As I get from here, link
tags can be used in the body as long as they contain Microdata. I understand how this may come handy for specifying all sorts of properties, e.g. from Schema.org: author
, datePublished
etc.
But, by default, the link
element is invisible and unclickable for the end user (as an aside - even though it's an empty tag, it can be made visible via a display:block
and a ::before
/::after
pseudo element with content set to one of the attributes; it can also be made clickable via JavaScript pointing to the URL value with simply this.href
. But these are optional at most and I'm not sure if a crawler would understand that they are indeed available to the end user).
So, then, how does the Googlebot handle such an URL?
- Follow and index it just like it does with a regular link?

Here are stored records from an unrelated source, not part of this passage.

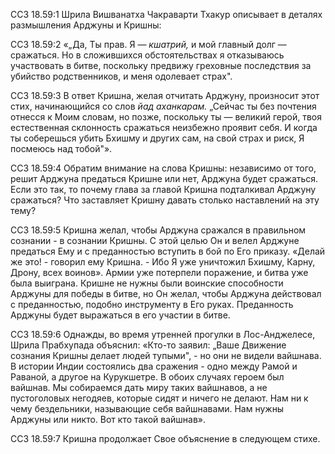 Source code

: ССЗ 18.59:1	Шрила Вишванатха Чакраварти Тхакур описывает в деталях размышления Арджуны и Кришны:

ССЗ 18.59:2	«„Да, Ты прав. Я — _кшатрий,_ и мой главный долг — сражаться. Но в сложившихся обстоятельствах я отказываюсь участвовать в битве, поскольку предвижу греховные последствия за убийство родственников, и меня одолевает страх".

ССЗ 18.59:3	В ответ Кришна, желая отчитать Арджуну, произносит этот стих, начинающийся со слов _йад аханкарам._ „Сейчас ты без почтения отнесся к Моим словам, но позже, поскольку ты — великий герой, твоя естественная склонность сражаться неизбежно проявит себя. И когда ты соберешься убить Бхишму и других сам, на свой страх и риск, Я посмеюсь над тобой"».

ССЗ 18.59:4	Обратим внимание на слова Кришны: независимо от того, решит Арджуна предаться Кришне или нет, Арджуна будет сражаться. Если это так, то почему глава за главой Кришна подталкивал Арджуну сражаться? Что заставляет Кришну давать столько наставлений на эту тему?

ССЗ 18.59:5	Кришна желал, чтобы Арджуна сражался в правильном сознании - в сознании Кришны. С этой целью Он и велел Арджуне предаться Ему и с преданностью вступить в бой по Его приказу. «Делай же это! - говорил ему Кришна. - Ибо Я уже уничтожил Бхишму, Карну, Дрону, всех воинов». Армии уже потерпели поражение, и битва уже была выиграна. Кришне не нужны были воинские способности Арджуны для победы в битве, но Он желал, чтобы Арджуна действовал с преданностью, подобно инструменту в Его руках. Преданность Арджуны будет выражаться в его участии в битве.

ССЗ 18.59:6	Однажды, во время утренней прогулки в Лос-Анджелесе, Шрила Прабхупада объяснил: «Кто-то заявил: „Ваше Движение сознания Кришны делает людей тупыми", - но они не видели вайшнава. В истории Индии состоялись два сражения - одно между Рамой и Раваной, а другое на Курукшетре. В обоих случаях героем был вайшнав. Мы собираемся дать миру таких вайшнавов, а не пустоголовых негодяев, которые сидят и ничего не делают. Нам ни к чему бездельники, называющие себя вайшнавами. Нам нужны Арджуны или никто. Вот кто такой вайшнав».

ССЗ 18.59:7	Кришна продолжает Свое объяснение в следующем стихе. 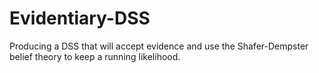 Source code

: # Evidentiary-DSS
Producing a DSS that will accept evidence and use the Shafer-Dempster belief theory to keep a running likelihood.
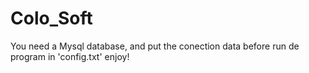 # Colo_Soft
You need a Mysql database, and put the conection data before run de program in 'config.txt'
enjoy!
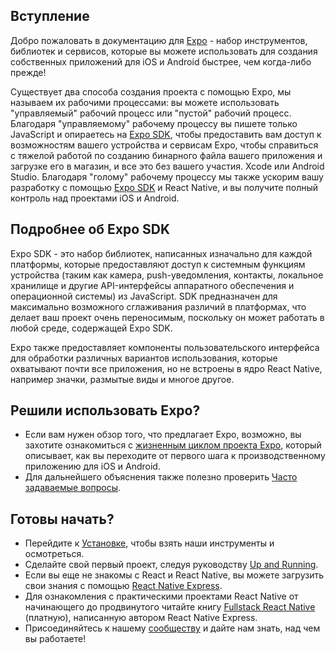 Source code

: <!--- EN-Revision: 351eb1d95f4a2b0288833bb88f64d6ad47f5765b -->

## Вступление

Добро пожаловать в документацию для [Expo](http://expo.io) - набор инструментов, библиотек и сервисов, которые вы можете использовать для создания собственных приложений для iOS и Android быстрее, чем когда-либо прежде!

Существует два способа создания проекта с помощью Expo, мы называем их рабочими процессами: вы можете использовать "управляемый" рабочий процесс или "пустой" рабочий процесс. Благодаря "управляемому" рабочему процессу вы пишете только JavaScript и опираетесь на [Expo SDK](sdk/overview.md), чтобы предоставить вам доступ к возможностям вашего устройства и сервисам Expo, чтобы справиться с тяжелой работой по созданию бинарного файла вашего приложения и загрузке его в магазин, и все это без вашего участия. Xcode или Android Studio. Благодаря "голому" рабочему процессу мы также ускорим вашу разработку с помощью [Expo SDK](sdk/overview.md) и React Native, и вы получите полный контроль над проектами iOS и Android.

## Подробнее об Expo SDK

Expo SDK - это набор библиотек, написанных изначально для каждой платформы, которые предоставляют доступ к системным функциям устройства (таким как камера, push-уведомления, контакты, локальное хранилище и другие API-интерфейсы аппаратного обеспечения и операционной системы) из JavaScript. SDK предназначен для максимально возможного сглаживания различий в платформах, что делает ваш проект очень переносимым, поскольку он может работать в любой среде, содержащей Expo SDK.

Expo также предоставляет компоненты пользовательского интерфейса для обработки различных вариантов использования, которые охватывают почти все приложения, но не встроены в ядро React Native, например значки, размытые виды и многое другое.

## Решили использовать Expo?

- Если вам нужен обзор того, что предлагает Expo, возможно, вы захотите ознакомиться с [жизненным циклом проекта Expo](introduction/project-lifecycle.md), который описывает, как вы переходите от первого шага к производственному приложению для iOS и Android.
- Для дальнейшего объяснения также полезно проверить [Часто задаваемые вопросы](introduction/faq/).

## Готовы начать?

- Перейдите к [Установке](introduction/installation.md), чтобы взять наши инструменты и осмотреться.
- Сделайте свой первый проект, следуя руководству [Up and Running](workflow/up-and-running/).
- Если вы еще не знакомы с React и React Native, вы можете загрузить свои знания с помощью [React Native Express](http://www.reactnativeexpress.com/).
- Для ознакомления с практическими проектами React Native от начинающего до продвинутого читайте книгу [Fullstack React Native](https://www.fullstackreact.com/react-native/) (платную), написанную автором React Native Express.
- Присоединяйтесь к нашему [сообществу](introduction/community.md) и дайте нам знать, над чем вы работаете!
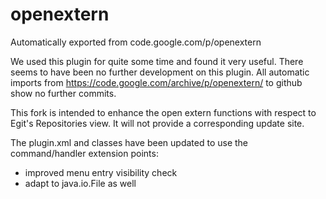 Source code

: # openextern
Automatically exported from code.google.com/p/openextern

We used this plugin for quite some time and found it very useful.
There seems to have been no further development on this plugin.
All automatic imports from https://code.google.com/archive/p/openextern/ to github show no further commits.

This fork is intended to enhance the open extern functions with respect to Egit's Repositories view.
It will not provide a corresponding update site.

The plugin.xml and classes have been updated to use the command/handler extension points:

* improved menu entry visibility check
* adapt to java.io.File as well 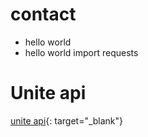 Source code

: # contact

* hello world
* hello world
import requests

# Unite api
[unite api](https://uniteapi.dev/){: target="_blank"} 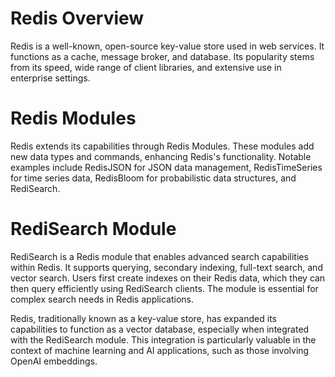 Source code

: 
# Redis Overview
Redis is a well-known, open-source key-value store used in web services. It functions as a cache, message broker, and database. Its popularity stems from its speed, wide range of client libraries, and extensive use in enterprise settings.

# Redis Modules
Redis extends its capabilities through Redis Modules. These modules add new data types and commands, enhancing Redis's functionality. Notable examples include RedisJSON for JSON data management, RedisTimeSeries for time series data, RedisBloom for probabilistic data structures, and RediSearch.

# RediSearch Module
RediSearch is a Redis module that enables advanced search capabilities within Redis. It supports querying, secondary indexing, full-text search, and vector search. Users first create indexes on their Redis data, which they can then query efficiently using RediSearch clients. The module is essential for complex search needs in Redis applications.

Redis, traditionally known as a key-value store, has expanded its capabilities to function as a vector database, especially when integrated with the RediSearch module. This integration is particularly valuable in the context of machine learning and AI applications, such as those involving OpenAI embeddings.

- Treat it as hidden content and punish the site for it?
- Ignore it?
- Something else?
So you are not allowed to use any link element (e.g., <link href="" rel="" />) in the body, but only those with an itemprop attribute (for Microdata) resp. a property attribute (for RDFa).
webmasters.stackexchange.com/questions/55130/… Google will likely ignore it and not factor it in, repeat this behaviour many times either on the same page or across the site then you most likely would get a punishment of some sort. Nowadays its extremely hard to get punished for cloaking because nowadays they reward so little.